Set up DNSSEC security

To prevent threats like cache poison attacks and NDS spoofing, Domain Name System Security Extensions (DNSSEC) authenticates exchanges of information.
Domain Name System (DNS) translates human-readable domain names like google.com into the machine-readable IP addresses for a given website like 172.217.3.206.
To use this additional security, you must set up DNSSEC for a domain name.
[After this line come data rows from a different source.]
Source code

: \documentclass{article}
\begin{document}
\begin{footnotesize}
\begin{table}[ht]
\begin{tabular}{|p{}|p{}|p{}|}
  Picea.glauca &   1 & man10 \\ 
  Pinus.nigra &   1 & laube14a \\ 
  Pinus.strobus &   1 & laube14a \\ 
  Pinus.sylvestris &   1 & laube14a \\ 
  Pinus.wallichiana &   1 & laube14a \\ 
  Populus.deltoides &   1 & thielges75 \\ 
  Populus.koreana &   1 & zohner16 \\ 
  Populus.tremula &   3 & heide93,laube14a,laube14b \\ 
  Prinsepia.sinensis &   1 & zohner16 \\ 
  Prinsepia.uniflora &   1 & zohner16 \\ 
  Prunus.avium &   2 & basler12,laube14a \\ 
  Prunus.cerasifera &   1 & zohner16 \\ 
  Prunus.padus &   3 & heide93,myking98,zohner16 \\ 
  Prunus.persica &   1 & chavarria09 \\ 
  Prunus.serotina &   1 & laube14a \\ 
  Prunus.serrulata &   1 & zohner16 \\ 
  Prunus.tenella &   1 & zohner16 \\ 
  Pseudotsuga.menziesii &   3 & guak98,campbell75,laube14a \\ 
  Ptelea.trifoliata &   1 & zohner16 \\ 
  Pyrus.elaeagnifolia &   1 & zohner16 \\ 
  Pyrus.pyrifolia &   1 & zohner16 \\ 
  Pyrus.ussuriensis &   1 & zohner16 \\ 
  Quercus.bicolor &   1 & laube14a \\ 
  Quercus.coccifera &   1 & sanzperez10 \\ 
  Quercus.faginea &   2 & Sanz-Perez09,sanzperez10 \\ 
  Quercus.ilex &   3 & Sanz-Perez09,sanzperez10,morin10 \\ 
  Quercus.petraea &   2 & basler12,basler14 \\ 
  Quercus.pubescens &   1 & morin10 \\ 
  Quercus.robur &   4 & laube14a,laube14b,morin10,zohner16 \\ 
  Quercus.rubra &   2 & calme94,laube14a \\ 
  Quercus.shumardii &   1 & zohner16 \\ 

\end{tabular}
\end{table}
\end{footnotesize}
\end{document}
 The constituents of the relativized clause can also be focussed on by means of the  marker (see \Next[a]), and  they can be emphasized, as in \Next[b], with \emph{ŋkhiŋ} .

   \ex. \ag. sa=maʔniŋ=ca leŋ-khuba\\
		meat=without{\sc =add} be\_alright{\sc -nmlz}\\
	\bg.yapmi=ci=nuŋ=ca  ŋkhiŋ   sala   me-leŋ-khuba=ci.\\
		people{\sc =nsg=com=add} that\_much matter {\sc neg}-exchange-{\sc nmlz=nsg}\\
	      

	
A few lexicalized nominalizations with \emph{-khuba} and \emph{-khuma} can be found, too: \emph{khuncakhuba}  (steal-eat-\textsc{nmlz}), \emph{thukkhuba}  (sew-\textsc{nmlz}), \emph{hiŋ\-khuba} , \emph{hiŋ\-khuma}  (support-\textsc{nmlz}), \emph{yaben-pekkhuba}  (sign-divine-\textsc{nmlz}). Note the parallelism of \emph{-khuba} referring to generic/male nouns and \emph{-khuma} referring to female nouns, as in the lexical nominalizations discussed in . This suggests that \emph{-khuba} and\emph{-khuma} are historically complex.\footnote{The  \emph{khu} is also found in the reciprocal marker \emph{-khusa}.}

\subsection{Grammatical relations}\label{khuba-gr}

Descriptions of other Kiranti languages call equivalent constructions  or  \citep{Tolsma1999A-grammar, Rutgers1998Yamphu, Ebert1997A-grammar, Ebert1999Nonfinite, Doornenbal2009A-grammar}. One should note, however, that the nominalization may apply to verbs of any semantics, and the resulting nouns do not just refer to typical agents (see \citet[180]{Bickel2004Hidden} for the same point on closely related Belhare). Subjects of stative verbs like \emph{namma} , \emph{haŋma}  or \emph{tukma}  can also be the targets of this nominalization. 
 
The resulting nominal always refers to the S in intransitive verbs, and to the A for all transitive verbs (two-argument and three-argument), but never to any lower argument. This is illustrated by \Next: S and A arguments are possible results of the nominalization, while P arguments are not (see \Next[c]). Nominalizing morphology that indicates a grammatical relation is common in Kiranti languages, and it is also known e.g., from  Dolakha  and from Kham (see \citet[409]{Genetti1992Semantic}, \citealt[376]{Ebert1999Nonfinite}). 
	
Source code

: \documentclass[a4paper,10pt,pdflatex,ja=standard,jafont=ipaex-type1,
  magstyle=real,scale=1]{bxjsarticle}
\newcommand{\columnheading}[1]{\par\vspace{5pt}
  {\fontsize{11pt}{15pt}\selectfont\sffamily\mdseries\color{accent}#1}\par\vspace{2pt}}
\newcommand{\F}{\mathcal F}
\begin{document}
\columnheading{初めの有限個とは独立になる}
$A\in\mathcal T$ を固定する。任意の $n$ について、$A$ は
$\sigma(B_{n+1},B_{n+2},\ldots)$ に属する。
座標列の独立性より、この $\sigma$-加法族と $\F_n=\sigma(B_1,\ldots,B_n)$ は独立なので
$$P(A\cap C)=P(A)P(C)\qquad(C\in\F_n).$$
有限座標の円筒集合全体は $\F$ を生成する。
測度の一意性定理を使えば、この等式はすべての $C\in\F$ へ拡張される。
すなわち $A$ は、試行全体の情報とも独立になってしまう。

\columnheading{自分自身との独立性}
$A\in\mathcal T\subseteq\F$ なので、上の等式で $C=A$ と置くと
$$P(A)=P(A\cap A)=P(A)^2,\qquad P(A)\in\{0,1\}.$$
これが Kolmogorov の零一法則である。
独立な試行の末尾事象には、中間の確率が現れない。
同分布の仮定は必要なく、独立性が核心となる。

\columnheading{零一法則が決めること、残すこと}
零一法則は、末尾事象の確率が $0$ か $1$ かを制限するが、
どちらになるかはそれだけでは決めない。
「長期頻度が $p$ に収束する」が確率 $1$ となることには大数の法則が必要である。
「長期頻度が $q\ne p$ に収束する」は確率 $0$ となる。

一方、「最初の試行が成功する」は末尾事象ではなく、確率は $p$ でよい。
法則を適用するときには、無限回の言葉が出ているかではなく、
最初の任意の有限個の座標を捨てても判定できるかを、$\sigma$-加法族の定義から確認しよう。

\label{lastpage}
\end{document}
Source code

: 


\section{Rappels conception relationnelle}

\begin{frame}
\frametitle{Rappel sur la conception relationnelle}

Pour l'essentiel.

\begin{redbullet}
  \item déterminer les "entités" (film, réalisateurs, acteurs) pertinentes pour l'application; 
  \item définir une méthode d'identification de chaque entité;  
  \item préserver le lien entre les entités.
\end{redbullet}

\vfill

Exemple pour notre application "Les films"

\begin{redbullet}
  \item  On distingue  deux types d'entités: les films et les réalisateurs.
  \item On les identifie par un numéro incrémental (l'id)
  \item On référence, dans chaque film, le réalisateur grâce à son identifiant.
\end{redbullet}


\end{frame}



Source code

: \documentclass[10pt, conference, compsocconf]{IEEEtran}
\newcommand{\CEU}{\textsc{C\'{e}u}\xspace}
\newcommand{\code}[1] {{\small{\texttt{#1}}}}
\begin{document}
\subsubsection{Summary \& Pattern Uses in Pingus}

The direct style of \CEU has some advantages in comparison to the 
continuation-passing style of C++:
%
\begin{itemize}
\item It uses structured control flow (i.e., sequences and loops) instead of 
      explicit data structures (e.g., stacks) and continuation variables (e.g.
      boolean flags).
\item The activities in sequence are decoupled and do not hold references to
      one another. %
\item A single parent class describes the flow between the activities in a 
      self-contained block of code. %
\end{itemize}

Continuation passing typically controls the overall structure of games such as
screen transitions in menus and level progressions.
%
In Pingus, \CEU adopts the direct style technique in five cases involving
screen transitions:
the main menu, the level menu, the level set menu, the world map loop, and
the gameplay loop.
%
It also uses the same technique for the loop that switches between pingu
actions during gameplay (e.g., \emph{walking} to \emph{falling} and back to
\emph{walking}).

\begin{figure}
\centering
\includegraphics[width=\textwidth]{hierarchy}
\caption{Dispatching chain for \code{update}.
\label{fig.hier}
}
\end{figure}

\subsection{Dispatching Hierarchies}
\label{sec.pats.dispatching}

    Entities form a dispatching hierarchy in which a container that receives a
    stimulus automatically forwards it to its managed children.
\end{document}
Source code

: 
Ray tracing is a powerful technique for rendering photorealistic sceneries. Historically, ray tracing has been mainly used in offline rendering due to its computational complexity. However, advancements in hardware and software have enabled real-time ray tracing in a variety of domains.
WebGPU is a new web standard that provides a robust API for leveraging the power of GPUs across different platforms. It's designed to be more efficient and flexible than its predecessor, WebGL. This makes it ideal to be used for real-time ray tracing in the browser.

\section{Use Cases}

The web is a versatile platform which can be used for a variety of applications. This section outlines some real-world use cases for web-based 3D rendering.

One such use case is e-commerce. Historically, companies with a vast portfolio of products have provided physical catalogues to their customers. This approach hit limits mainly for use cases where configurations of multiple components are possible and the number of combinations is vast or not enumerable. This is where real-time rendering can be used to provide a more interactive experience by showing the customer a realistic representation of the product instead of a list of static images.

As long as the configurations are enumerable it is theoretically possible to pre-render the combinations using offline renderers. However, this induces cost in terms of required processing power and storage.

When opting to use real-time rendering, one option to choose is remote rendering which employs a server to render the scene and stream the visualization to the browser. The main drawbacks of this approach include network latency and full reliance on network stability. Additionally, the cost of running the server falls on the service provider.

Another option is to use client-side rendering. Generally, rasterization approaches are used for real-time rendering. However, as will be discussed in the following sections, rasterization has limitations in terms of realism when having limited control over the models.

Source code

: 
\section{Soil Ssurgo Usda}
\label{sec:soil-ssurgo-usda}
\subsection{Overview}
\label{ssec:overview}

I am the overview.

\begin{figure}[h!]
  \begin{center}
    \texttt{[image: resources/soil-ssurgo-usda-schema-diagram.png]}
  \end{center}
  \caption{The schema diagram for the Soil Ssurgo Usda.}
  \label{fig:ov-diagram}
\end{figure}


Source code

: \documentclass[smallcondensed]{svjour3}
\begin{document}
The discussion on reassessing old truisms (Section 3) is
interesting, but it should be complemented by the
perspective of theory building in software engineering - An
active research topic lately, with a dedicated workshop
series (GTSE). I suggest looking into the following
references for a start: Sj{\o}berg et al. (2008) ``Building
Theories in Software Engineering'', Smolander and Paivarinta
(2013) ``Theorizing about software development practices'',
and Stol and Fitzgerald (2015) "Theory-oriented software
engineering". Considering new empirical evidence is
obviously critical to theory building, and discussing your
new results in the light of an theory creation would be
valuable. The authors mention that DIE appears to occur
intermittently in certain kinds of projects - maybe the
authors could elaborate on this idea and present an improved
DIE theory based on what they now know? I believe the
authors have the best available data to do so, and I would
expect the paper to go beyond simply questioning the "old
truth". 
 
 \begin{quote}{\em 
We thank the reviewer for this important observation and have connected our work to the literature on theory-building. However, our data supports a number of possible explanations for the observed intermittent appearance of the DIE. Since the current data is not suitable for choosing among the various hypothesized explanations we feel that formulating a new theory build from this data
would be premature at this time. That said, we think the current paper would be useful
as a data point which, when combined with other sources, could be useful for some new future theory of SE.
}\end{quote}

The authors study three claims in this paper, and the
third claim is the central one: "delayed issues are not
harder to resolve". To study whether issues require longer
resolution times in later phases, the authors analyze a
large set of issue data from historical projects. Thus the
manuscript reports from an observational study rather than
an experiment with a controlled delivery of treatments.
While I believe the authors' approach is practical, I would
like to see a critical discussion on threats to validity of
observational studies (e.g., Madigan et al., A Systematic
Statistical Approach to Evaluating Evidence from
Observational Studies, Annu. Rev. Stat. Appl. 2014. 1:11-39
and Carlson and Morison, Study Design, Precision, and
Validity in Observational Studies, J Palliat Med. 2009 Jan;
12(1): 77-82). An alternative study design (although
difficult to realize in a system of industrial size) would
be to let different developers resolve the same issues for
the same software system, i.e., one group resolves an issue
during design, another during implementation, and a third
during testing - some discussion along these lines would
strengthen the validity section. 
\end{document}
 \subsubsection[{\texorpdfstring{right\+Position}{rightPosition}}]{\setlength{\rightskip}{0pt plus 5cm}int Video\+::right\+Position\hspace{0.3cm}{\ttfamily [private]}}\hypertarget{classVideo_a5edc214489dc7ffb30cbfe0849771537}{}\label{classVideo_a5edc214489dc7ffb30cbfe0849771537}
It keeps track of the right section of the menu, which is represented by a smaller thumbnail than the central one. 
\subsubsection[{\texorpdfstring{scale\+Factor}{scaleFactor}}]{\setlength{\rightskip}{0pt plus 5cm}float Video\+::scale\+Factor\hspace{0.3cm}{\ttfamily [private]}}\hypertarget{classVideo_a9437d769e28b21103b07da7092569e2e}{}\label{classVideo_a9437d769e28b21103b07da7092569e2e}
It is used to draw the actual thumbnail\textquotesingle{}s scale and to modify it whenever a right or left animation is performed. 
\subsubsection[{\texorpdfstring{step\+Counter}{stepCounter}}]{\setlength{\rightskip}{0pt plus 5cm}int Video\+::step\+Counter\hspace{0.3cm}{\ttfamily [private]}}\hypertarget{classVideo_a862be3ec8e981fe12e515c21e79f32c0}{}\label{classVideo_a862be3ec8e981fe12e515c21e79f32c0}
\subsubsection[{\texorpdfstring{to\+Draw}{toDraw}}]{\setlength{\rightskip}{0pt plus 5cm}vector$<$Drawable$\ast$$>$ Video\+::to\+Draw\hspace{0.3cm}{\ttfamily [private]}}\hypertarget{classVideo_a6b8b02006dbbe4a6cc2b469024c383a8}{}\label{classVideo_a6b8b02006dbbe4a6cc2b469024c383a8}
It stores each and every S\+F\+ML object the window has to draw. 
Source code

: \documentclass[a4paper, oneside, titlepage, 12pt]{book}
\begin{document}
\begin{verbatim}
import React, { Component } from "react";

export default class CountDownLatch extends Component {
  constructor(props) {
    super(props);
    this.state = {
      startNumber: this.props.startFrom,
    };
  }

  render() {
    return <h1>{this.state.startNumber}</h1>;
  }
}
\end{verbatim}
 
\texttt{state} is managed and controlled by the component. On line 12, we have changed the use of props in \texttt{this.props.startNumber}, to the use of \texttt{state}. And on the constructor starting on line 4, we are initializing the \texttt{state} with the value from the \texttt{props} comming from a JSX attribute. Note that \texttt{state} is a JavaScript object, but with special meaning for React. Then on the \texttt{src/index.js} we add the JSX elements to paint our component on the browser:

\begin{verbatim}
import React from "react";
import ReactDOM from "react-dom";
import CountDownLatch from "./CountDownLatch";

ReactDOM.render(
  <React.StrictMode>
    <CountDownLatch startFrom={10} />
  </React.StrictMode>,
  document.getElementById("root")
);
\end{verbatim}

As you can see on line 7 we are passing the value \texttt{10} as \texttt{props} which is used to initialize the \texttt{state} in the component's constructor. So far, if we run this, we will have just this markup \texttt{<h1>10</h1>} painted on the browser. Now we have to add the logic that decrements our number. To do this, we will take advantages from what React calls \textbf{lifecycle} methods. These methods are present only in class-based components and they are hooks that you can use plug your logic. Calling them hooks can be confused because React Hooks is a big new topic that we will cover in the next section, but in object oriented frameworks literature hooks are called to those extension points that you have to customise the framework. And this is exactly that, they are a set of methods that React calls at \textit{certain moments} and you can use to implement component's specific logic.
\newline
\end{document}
To complete DNSSEC setup, you must:
  • Add DNSSEC-related resource records to your DNS or signing zone.
  • Publish DNS resource records for your domain.
After you do these steps, you must first wait for the changes to update across the internet. This can take up to 24 hours. If you use Google Domains automatic DNSSEC setup, we handle both steps for you, which includes the waiting periods.
Some Top-level Domains (TLDs) accept DNS Public Key (DNSKEY) records instead of Delegation Signer (DS) records. You can turn on DNSSEC for either Google name servers or custom name servers. Learn how to manage domain name servers.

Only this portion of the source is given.